BEGIN Data
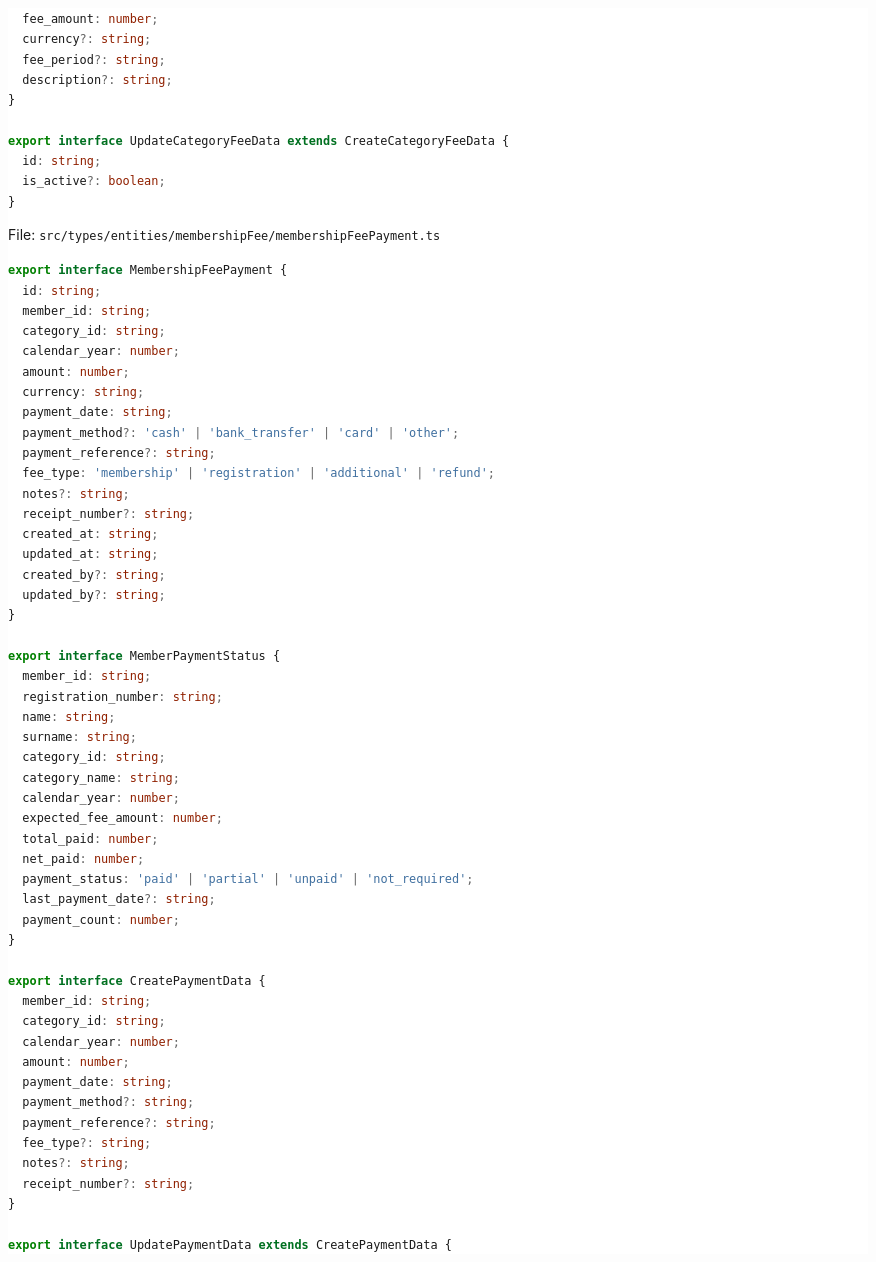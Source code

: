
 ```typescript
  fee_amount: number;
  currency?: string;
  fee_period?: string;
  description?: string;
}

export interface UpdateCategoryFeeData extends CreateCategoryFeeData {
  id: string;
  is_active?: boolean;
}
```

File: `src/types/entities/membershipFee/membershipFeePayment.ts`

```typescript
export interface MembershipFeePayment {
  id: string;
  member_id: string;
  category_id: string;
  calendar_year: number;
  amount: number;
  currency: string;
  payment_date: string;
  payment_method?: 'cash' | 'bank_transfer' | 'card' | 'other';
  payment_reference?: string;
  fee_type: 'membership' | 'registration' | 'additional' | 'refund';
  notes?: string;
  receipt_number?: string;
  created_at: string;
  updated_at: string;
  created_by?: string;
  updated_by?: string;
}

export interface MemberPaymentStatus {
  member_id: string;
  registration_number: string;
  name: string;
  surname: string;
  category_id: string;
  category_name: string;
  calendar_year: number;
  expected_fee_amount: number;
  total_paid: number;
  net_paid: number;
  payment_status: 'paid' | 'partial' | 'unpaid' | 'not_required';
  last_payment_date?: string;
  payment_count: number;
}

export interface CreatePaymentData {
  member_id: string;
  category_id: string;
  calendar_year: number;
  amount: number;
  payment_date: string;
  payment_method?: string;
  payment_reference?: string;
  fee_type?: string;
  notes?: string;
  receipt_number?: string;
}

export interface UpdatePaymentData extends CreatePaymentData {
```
END Data
BEGIN Data
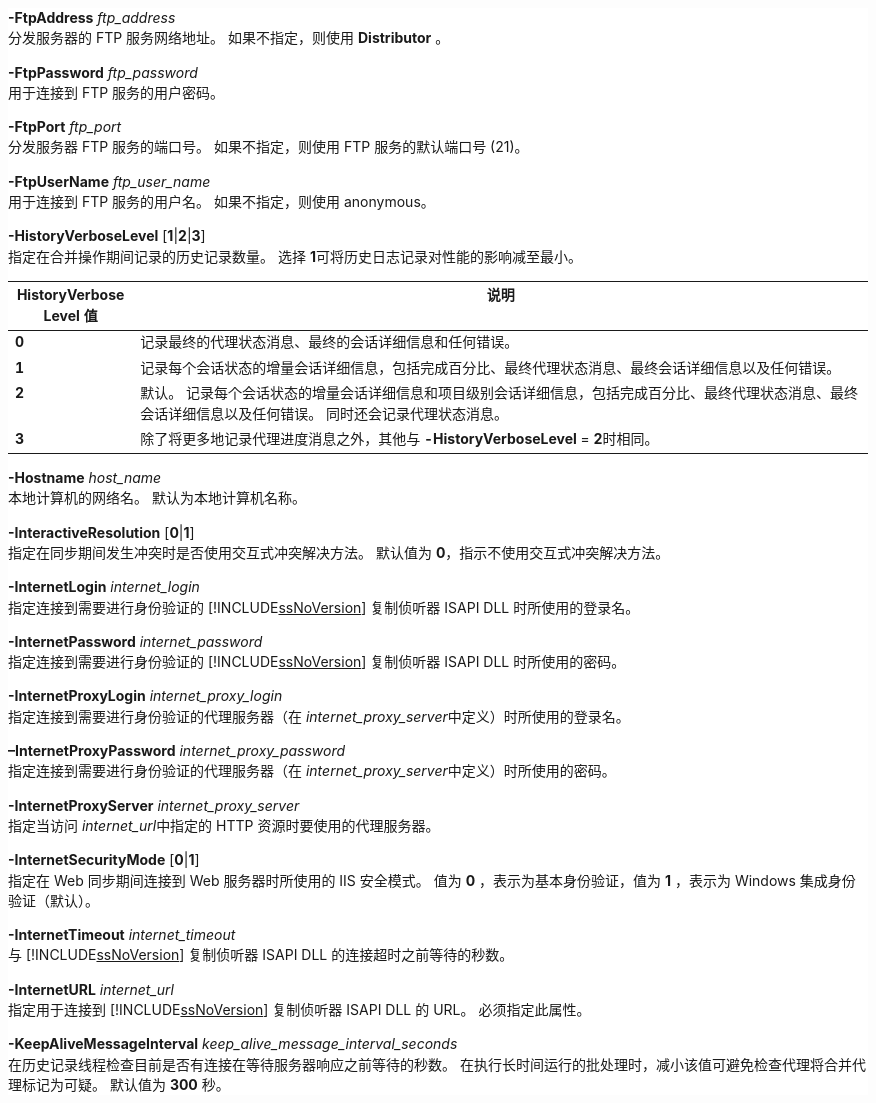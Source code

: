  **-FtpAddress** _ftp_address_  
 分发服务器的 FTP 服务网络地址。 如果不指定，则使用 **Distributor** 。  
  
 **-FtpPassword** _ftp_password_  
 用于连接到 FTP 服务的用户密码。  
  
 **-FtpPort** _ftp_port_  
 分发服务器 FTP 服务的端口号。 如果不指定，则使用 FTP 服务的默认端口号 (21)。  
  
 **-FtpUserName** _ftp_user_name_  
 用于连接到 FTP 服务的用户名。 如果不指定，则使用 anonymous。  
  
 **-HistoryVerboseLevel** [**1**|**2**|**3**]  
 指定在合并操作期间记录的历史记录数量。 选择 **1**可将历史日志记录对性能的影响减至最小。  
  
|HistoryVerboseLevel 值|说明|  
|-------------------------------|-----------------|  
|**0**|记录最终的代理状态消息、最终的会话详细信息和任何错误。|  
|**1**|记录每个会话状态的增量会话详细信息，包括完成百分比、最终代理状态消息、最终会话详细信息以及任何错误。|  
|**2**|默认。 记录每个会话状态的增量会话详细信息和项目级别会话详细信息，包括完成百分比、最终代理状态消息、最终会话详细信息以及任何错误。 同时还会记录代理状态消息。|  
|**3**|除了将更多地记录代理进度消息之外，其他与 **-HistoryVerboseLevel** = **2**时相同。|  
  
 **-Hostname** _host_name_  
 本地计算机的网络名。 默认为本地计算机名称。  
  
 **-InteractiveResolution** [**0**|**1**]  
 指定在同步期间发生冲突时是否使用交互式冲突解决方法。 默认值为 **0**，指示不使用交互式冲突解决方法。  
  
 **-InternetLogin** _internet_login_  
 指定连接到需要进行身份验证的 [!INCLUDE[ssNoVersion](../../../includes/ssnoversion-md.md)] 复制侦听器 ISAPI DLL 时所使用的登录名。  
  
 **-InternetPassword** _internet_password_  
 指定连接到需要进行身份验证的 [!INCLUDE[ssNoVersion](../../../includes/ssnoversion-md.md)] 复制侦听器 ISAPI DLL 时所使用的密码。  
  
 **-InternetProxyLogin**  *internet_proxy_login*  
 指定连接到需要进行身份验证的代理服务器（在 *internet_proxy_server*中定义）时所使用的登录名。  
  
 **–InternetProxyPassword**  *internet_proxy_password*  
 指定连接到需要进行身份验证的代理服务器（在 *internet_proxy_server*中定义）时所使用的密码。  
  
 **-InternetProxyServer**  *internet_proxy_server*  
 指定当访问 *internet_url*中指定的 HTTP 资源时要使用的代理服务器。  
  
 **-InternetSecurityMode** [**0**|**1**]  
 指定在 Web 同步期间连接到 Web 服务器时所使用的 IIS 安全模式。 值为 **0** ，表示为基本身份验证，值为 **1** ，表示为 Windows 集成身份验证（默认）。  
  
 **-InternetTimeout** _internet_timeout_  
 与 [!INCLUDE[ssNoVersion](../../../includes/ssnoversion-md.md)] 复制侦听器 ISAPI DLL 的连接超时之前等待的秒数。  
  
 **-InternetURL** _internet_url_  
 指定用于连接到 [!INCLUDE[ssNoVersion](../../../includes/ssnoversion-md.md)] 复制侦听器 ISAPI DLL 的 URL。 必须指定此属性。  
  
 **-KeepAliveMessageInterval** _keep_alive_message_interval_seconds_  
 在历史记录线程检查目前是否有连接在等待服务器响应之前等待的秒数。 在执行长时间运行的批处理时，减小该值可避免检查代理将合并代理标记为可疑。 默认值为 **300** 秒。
END Data
BEGIN Data
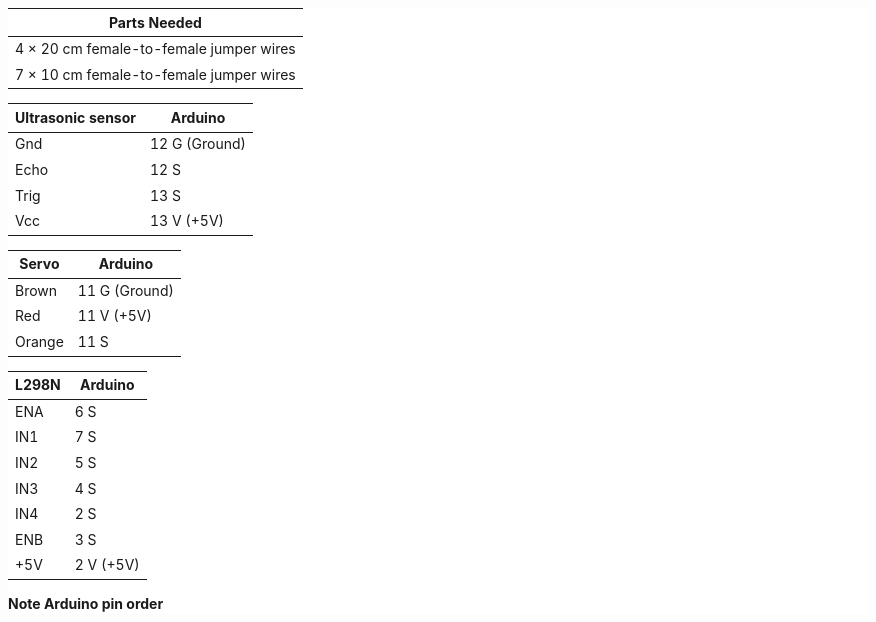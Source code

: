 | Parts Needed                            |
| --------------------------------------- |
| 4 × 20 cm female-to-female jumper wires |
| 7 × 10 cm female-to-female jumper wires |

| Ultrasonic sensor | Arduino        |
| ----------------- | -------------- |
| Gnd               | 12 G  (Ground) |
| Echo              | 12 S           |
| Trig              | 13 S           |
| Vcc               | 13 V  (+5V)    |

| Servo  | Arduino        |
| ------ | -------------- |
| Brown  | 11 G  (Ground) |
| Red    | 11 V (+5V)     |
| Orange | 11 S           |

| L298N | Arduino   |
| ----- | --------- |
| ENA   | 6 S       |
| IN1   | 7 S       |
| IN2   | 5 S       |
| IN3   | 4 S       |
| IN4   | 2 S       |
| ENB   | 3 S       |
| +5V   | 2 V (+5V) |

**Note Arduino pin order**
END Data
#### Your assignment:
Compute the number of lines in the records that contain the string "Arduino", and return that number alone.

#### Output below:
4